As doors open at Miami Art Basel, we offer a sneak peek at one of Loewe's highlight shows starring Lionel Wendt, an unsung hero of 20th century South Asian photography
Lionel Wendt only came to photography in the latter half of his short life. Born in 1900 in Colombo, Wendt first trained as a lawyer and then as a concert pianist. By the 1930s he had become a driving force for the Ceylonese modern art movement, but died in 1944 of a heart attack. Though he compiled his body of extraordinary work in under 15 years, his radical and tender portrayal of the male body was impactful, while his campaigning for artistic progression in Sri Lanka pinpointed him as a huge artistic force of his time. His work is provocative in both content and form and naturally caught the attention of creative director Jonathan Anderson who has selected Wendt as one of three artists to showcase at Loewe’s Chance Encounters III during Miami Art Basel. Shanay Jhaveri, curator of South Asian art at the Metropolitan Museum, New York, is an expert on Wendt’s work and gave consul to Anderson during the curation – we caught up with him to mark the show’s opening.

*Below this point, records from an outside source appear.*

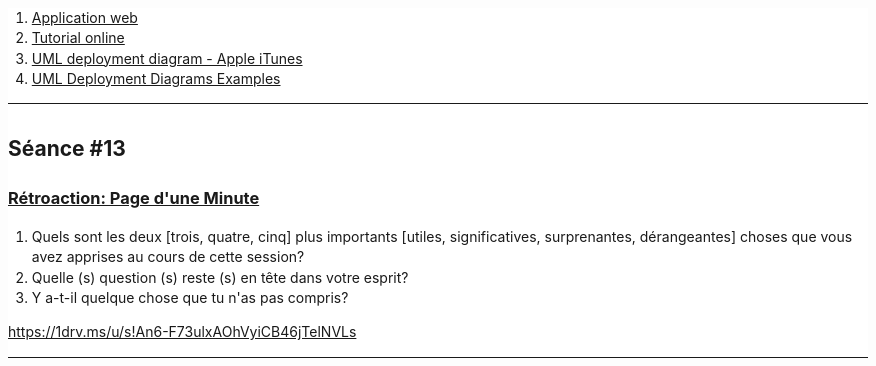1. [Application web](https://docs.google.com/document/d/1KdTyAWF27UavHbx1uLpxswOpJbw56A1oNnEUoZi45KM/edit?usp=sharing)
1. [Tutorial online](http://www.peter-lo.com/Teaching/U08182/Tut_04_ans.pdf)
1. [UML deployment diagram - Apple iTunes](https://www.conceptdraw.com/examples/uml-deployment-diagram)
1. [UML Deployment Diagrams Examples
](https://www.uml-diagrams.org/deployment-diagrams-examples.html)


---



## Séance #13
### [Rétroaction: Page d'une Minute](https://1drv.ms/u/s!An6-F73ulxAOhVyiCB46jTelNVLs)
1. Quels sont les deux [trois, quatre, cinq] plus importants [utiles, significatives,
surprenantes, dérangeantes] choses que vous avez apprises au cours de cette session?
1. Quelle (s) question (s) reste (s) en tête dans votre esprit?
2. Y a-t-il quelque chose que tu n'as pas compris?

https://1drv.ms/u/s!An6-F73ulxAOhVyiCB46jTelNVLs


---

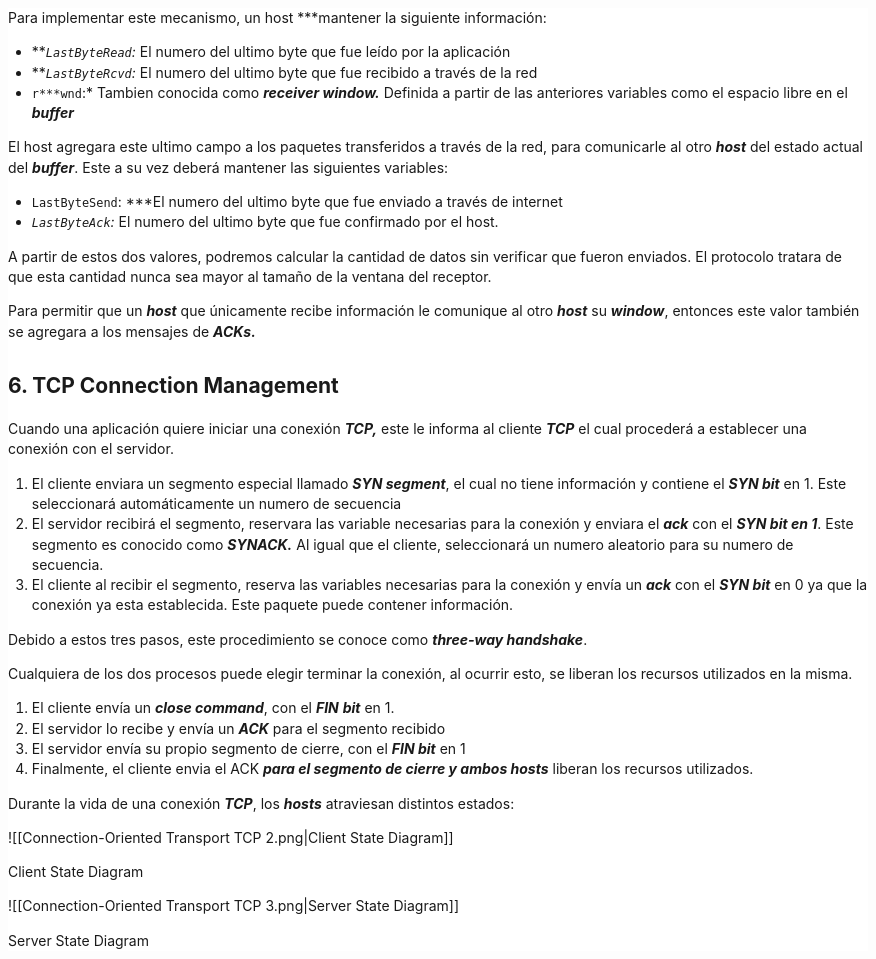 Para implementar este mecanismo, un host ***mantener la siguiente información:

- ***`LastByteRead`:* El numero del ultimo byte que fue leído por la aplicación
- ***`LastByteRcvd`:* El numero del ultimo byte que fue recibido a través de la red
- `r***wnd`:* Tambien conocida como ***receiver window.*** Definida a partir de las anteriores variables como el espacio libre en el ***buffer***

El host agregara este ultimo campo a los paquetes transferidos a través de la red, para comunicarle al otro ***host*** del estado actual del ***buffer***. Este a su vez deberá mantener las siguientes variables:

- `LastByteSend`: ***El numero del ultimo byte que fue enviado a través de internet
- *`LastByteAck`:* El numero del ultimo byte que fue confirmado por el host.

A partir de estos dos valores, podremos calcular la cantidad de datos sin verificar que fueron enviados. El protocolo tratara de que esta cantidad nunca sea mayor al tamaño de la ventana del receptor.

Para permitir que un ***host*** que únicamente recibe información le comunique al otro ***host*** su ***window***, entonces este valor también se agregara a los mensajes de ***ACKs.***

## 6. TCP Connection Management

Cuando una aplicación quiere iniciar una conexión ***TCP,*** este le informa al  cliente ***TCP*** el cual procederá a establecer una conexión con el servidor.

1. El cliente enviara un segmento especial llamado ***SYN segment***, el cual no tiene información y contiene el ***SYN bit*** en 1. Este seleccionará automáticamente un numero de secuencia
2. El servidor recibirá el segmento, reservara las variable necesarias para la conexión y enviara el ***ack*** con el ***SYN bit en 1***. Este segmento es conocido como ***SYNACK.*** Al igual que el cliente, seleccionará un numero aleatorio para su numero de secuencia.
3. El cliente al recibir el segmento, reserva las variables necesarias para la conexión y envía un ***ack*** con el ***SYN bit*** en 0 ya que la conexión ya esta establecida. Este paquete puede contener información.

Debido a estos tres pasos, este procedimiento se conoce como ***three-way handshake***.

Cualquiera de los dos procesos puede elegir terminar la conexión, al ocurrir esto, se liberan los recursos utilizados en la misma.

1. El cliente envía un ***close command***, con el ***FIN*** ***bit*** en 1.
2. El servidor lo recibe y envía un ***ACK*** para el segmento recibido
3. El servidor envía su propio segmento de cierre, con el ***FIN bit*** en 1
4. Finalmente, el cliente envia el ACK ***para el segmento de cierre y ambos hosts*** liberan los recursos utilizados.

Durante la vida de una conexión ***TCP***, los ***hosts*** atraviesan distintos estados:

![[Connection-Oriented Transport TCP 2.png|Client State Diagram]]

Client State Diagram

![[Connection-Oriented Transport TCP 3.png|Server State Diagram]]

Server State Diagram

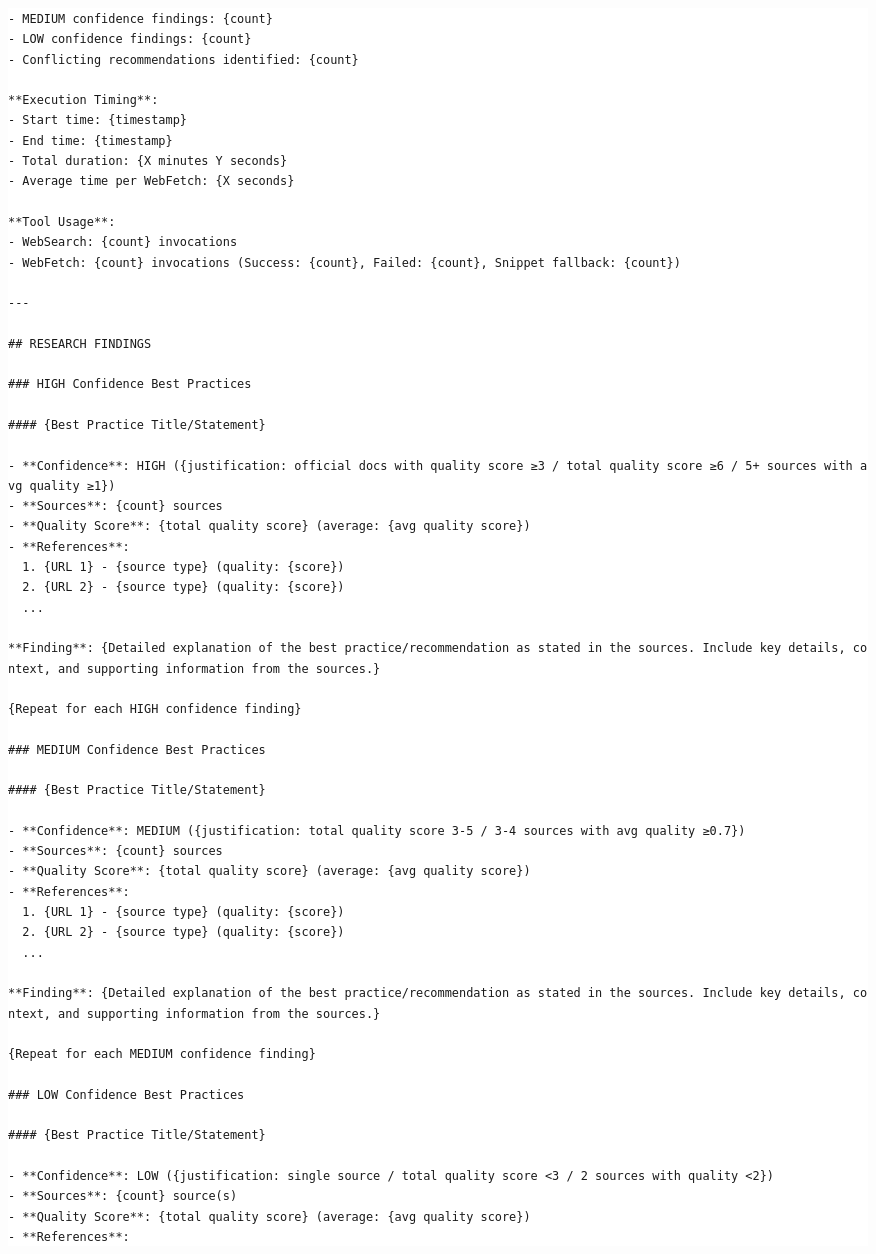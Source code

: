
 ```
- MEDIUM confidence findings: {count}
- LOW confidence findings: {count}
- Conflicting recommendations identified: {count}

**Execution Timing**:
- Start time: {timestamp}
- End time: {timestamp}
- Total duration: {X minutes Y seconds}
- Average time per WebFetch: {X seconds}

**Tool Usage**:
- WebSearch: {count} invocations
- WebFetch: {count} invocations (Success: {count}, Failed: {count}, Snippet fallback: {count})

---

## RESEARCH FINDINGS

### HIGH Confidence Best Practices

#### {Best Practice Title/Statement}

- **Confidence**: HIGH ({justification: official docs with quality score ≥3 / total quality score ≥6 / 5+ sources with avg quality ≥1})
- **Sources**: {count} sources
- **Quality Score**: {total quality score} (average: {avg quality score})
- **References**:
  1. {URL 1} - {source type} (quality: {score})
  2. {URL 2} - {source type} (quality: {score})
  ...

**Finding**: {Detailed explanation of the best practice/recommendation as stated in the sources. Include key details, context, and supporting information from the sources.}

{Repeat for each HIGH confidence finding}

### MEDIUM Confidence Best Practices

#### {Best Practice Title/Statement}

- **Confidence**: MEDIUM ({justification: total quality score 3-5 / 3-4 sources with avg quality ≥0.7})
- **Sources**: {count} sources
- **Quality Score**: {total quality score} (average: {avg quality score})
- **References**:
  1. {URL 1} - {source type} (quality: {score})
  2. {URL 2} - {source type} (quality: {score})
  ...

**Finding**: {Detailed explanation of the best practice/recommendation as stated in the sources. Include key details, context, and supporting information from the sources.}

{Repeat for each MEDIUM confidence finding}

### LOW Confidence Best Practices

#### {Best Practice Title/Statement}

- **Confidence**: LOW ({justification: single source / total quality score <3 / 2 sources with quality <2})
- **Sources**: {count} source(s)
- **Quality Score**: {total quality score} (average: {avg quality score})
- **References**:
```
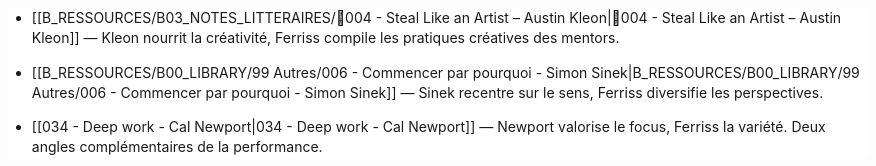 - [[B_RESSOURCES/B03_NOTES_LITTERAIRES/🔗004 - Steal Like an Artist – Austin Kleon\|🔗004 - Steal Like an Artist – Austin Kleon]] — Kleon nourrit la créativité, Ferriss compile les pratiques créatives des mentors.
    
- [[B_RESSOURCES/B00_LIBRARY/99 Autres/006 - Commencer par pourquoi - Simon Sinek\|B_RESSOURCES/B00_LIBRARY/99 Autres/006 - Commencer par pourquoi - Simon Sinek]] — Sinek recentre sur le sens, Ferriss diversifie les perspectives.
    
- [[034 - Deep work - Cal Newport\|034 - Deep work - Cal Newport]] — Newport valorise le focus, Ferriss la variété. Deux angles complémentaires de la performance.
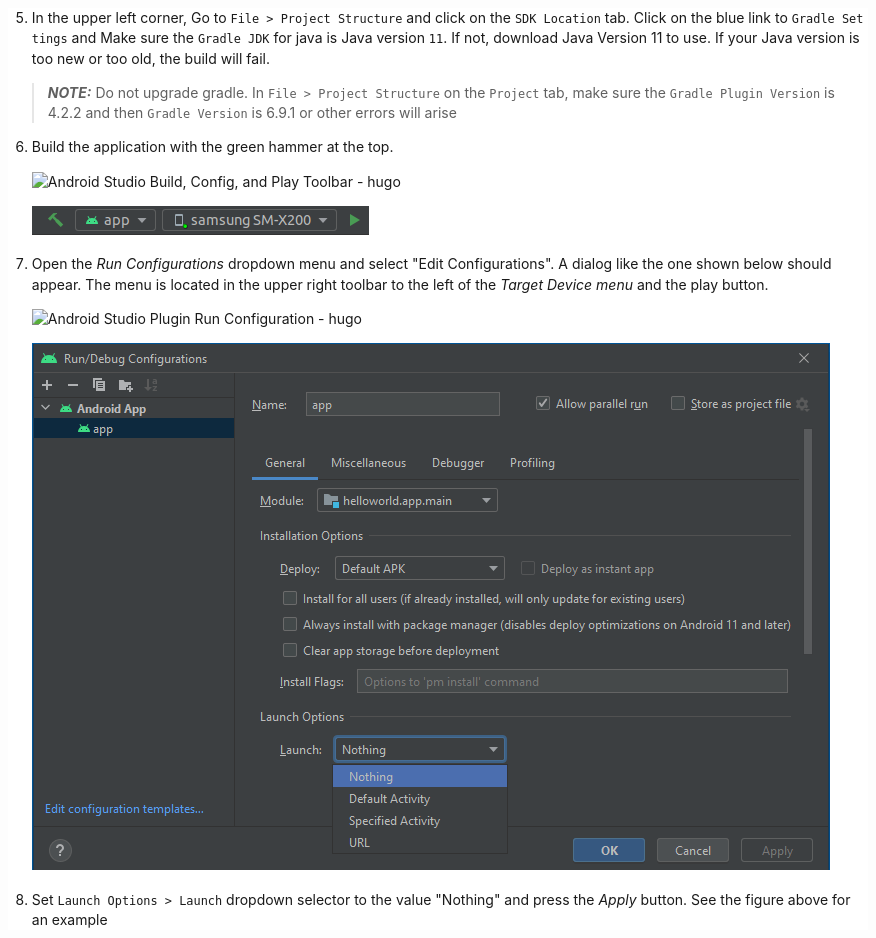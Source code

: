5. In the upper left corner, Go to `File > Project Structure` and click on the `SDK Location` tab. Click on the blue link to `Gradle Settings` and Make sure the 
   `Gradle JDK` for java is Java version `11`. If not, download Java Version 11 to use. If your Java version is too new or too old, the build will fail.

> **_NOTE:_** Do not upgrade gradle. In `File > Project Structure` on the `Project` tab, make sure the `Gradle Plugin Version` is 4.2.2 and then `Gradle Version` is 6.9.1 or other errors will arise

6. Build the application with the green hammer at the top.

   ![Android Studio Build, Config, and Play Toolbar - hugo](/image/android_studio/toolbar-build-play.png)

   ![Android Studio Build, Config, and Play Toolbar - local](../../../assets/image/android_studio/toolbar-build-play.png)

7. Open the *Run Configurations* dropdown menu and select "Edit Configurations". A dialog like the one shown below should appear.
   The menu is located in the upper right toolbar to the left of the *Target Device menu* and the play button.

   ![Android Studio Plugin Run Configuration - hugo](/image/android_studio/run-config-atak-plugin.png)

   ![Android Studio Plugin Run Configuration - local](../../../assets/image/android_studio/run-config-atak-plugin.png)
   
8. Set `Launch Options > Launch` dropdown selector to the value "Nothing" and press the *Apply* button.
   See the figure above for an example
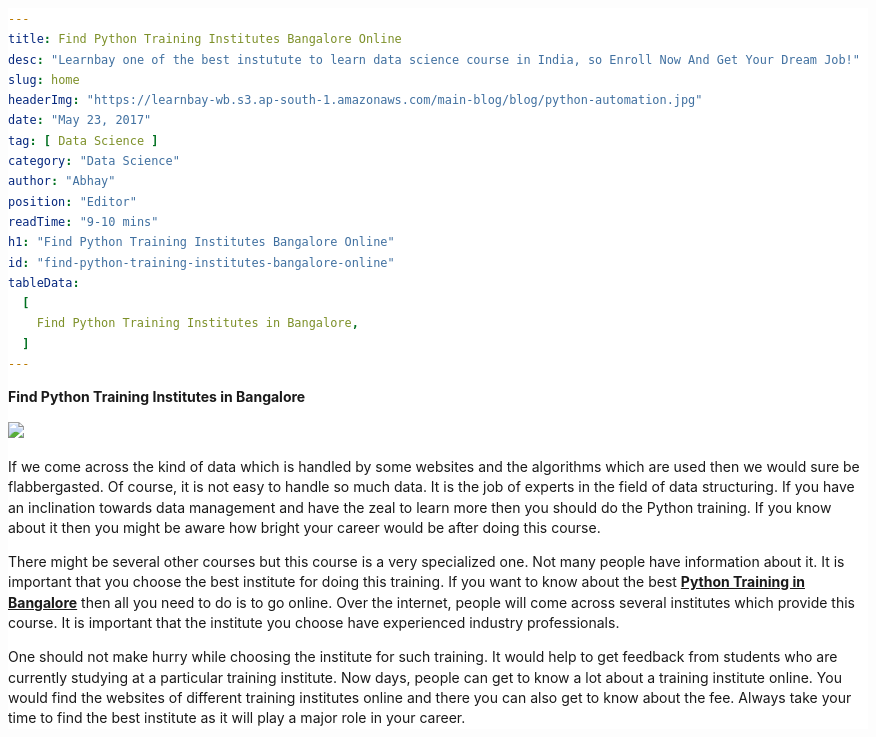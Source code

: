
 ```yaml
---
title: Find Python Training Institutes Bangalore Online
desc: "Learnbay one of the best instutute to learn data science course in India, so Enroll Now And Get Your Dream Job!"
slug: home
headerImg: "https://learnbay-wb.s3.ap-south-1.amazonaws.com/main-blog/blog/python-automation.jpg"
date: "May 23, 2017"
tag: [ Data Science ]
category: "Data Science"
author: "Abhay" 
position: "Editor"
readTime: "9-10 mins"
h1: "Find Python Training Institutes Bangalore Online"
id: "find-python-training-institutes-bangalore-online"
tableData:
  [
    Find Python Training Institutes in Bangalore,
  ]
---
```


**Find Python Training Institutes in Bangalore**

<img src="https://learnbay-wb.s3.ap-south-1.amazonaws.com/main-blog/blog/python-automation.jpg" style="width:100%" class="img"/></img>

If we come across the kind of data which is handled by some websites and the algorithms which are used then we would sure be flabbergasted. Of course, it is not easy to handle so much data. It is the job of experts in the field of data structuring. If you have an inclination towards data management and have the zeal to learn more then you should do the Python training. If you know about it then you might be aware how bright your career would be after doing this course.

There might be several other courses but this course is a very specialized one. Not many people have information about it. It is important that you choose the best institute for doing this training. If you want to know about the best [**Python Training in Bangalore**](http://www.learnbay.in/shop/courses/python-training-bangalore) then all you need to do is to go online. Over the internet, people will come across several institutes which provide this course. It is important that the institute you choose have experienced industry professionals.

One should not make hurry while choosing the institute for such training. It would help to get feedback from students who are currently studying at a particular training institute. Now days, people can get to know a lot about a training institute online. You would find the websites of different training institutes online and there you can also get to know about the fee. Always take your time to find the best institute as it will play a major role in your career.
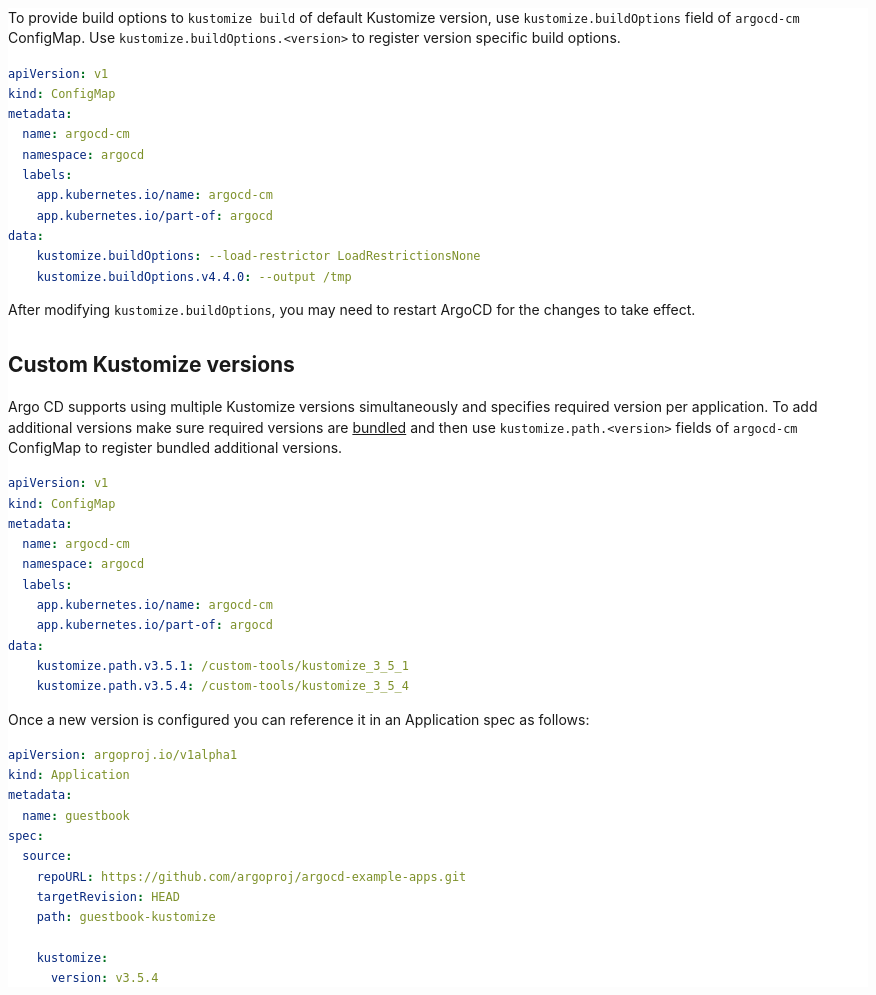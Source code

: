 To provide build options to `kustomize build` of default Kustomize version, use `kustomize.buildOptions` field of `argocd-cm` ConfigMap. Use `kustomize.buildOptions.<version>` to register version specific build options.

```yaml
apiVersion: v1
kind: ConfigMap
metadata:
  name: argocd-cm
  namespace: argocd
  labels:
    app.kubernetes.io/name: argocd-cm
    app.kubernetes.io/part-of: argocd
data:
    kustomize.buildOptions: --load-restrictor LoadRestrictionsNone
    kustomize.buildOptions.v4.4.0: --output /tmp
```

After modifying `kustomize.buildOptions`, you may need to restart ArgoCD for the changes to take effect.

## Custom Kustomize versions

Argo CD supports using multiple Kustomize versions simultaneously and specifies required version per application.
To add additional versions make sure required versions are [bundled](../operator-manual/custom_tools.md) and then
use `kustomize.path.<version>` fields of `argocd-cm` ConfigMap to register bundled additional versions.

```yaml
apiVersion: v1
kind: ConfigMap
metadata:
  name: argocd-cm
  namespace: argocd
  labels:
    app.kubernetes.io/name: argocd-cm
    app.kubernetes.io/part-of: argocd
data:
    kustomize.path.v3.5.1: /custom-tools/kustomize_3_5_1
    kustomize.path.v3.5.4: /custom-tools/kustomize_3_5_4
```

Once a new version is configured you can reference it in an Application spec as follows:

```yaml
apiVersion: argoproj.io/v1alpha1
kind: Application
metadata:
  name: guestbook
spec:
  source:
    repoURL: https://github.com/argoproj/argocd-example-apps.git
    targetRevision: HEAD
    path: guestbook-kustomize

    kustomize:
      version: v3.5.4
```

Jhaveri came across Wendt seven years ago and was “struck by the unconventional and unique nature of his practice,” he explains. “I was compelled by Wendt’s photographs and how his treatment and investigation of the medium of photography was distinct from what were the then accepted professional and aesthetic standards of 19th century photographic practices that portrayed Ceylon in picturesque or ethnographic terms.” He covered various subjects and media: soft yet candid nudes – mostly male, often homoerotic – captured up-close; solarised portraits that resemble negative prints; and photomontage depictions of still life scenes. Each served to explore the photographic medium, and pushed it into the world of abstraction.
Though he was an experimenter, he was also a key figure in the political landscape of art in South Asia, Jhaveri explains. In addition to co-founding the Photographic Society of Ceylon in 1935, Wendt opened the modern photographic studio Chitrafoto for the Associated Newspapers of Ceylon in 1938 and brought together the 43 Group – a collective of Ceylonese Modernists, artists and intellectuals established in 1943. “He also wrote newspaper articles in which he voiced his disapproval of ‘official’ art in Britain and Ceylon and wrote a fortnightly page on photography.” As Wendt’s friend and poet Pablo Neruda wrote in his memoirs, Wendt “was the central figure of a cultural life torn between the death rattles of the Empire and a human appraisal of the untapped values of Ceylon”.
Anderson includes Wendt’s work alongside that of ceramic sculptor Sara Flynn and installation artist Richard Smith, in the third of Loewe’s shows to join the Miami Art Basel roster. It’s a natural fit, as Jhaveri explains: “Wendt’s work and aesthetic seems to align with a larger group of artists that Jonathan has been tracking that approach form in a disjunctive way [for the time] but also who are committed to picturing the sensual in one way or another.” Bringing under-celebrated Wendt to the Miami Art Basel scene is just another example of Anderson’s endless pursuit to connect the dots between art and fashion, and draw our attention to the cultural enablers of, and from before, our time.
Chance Encounters III runs until February 4, 2018 at Loewe’s Miami Design District store.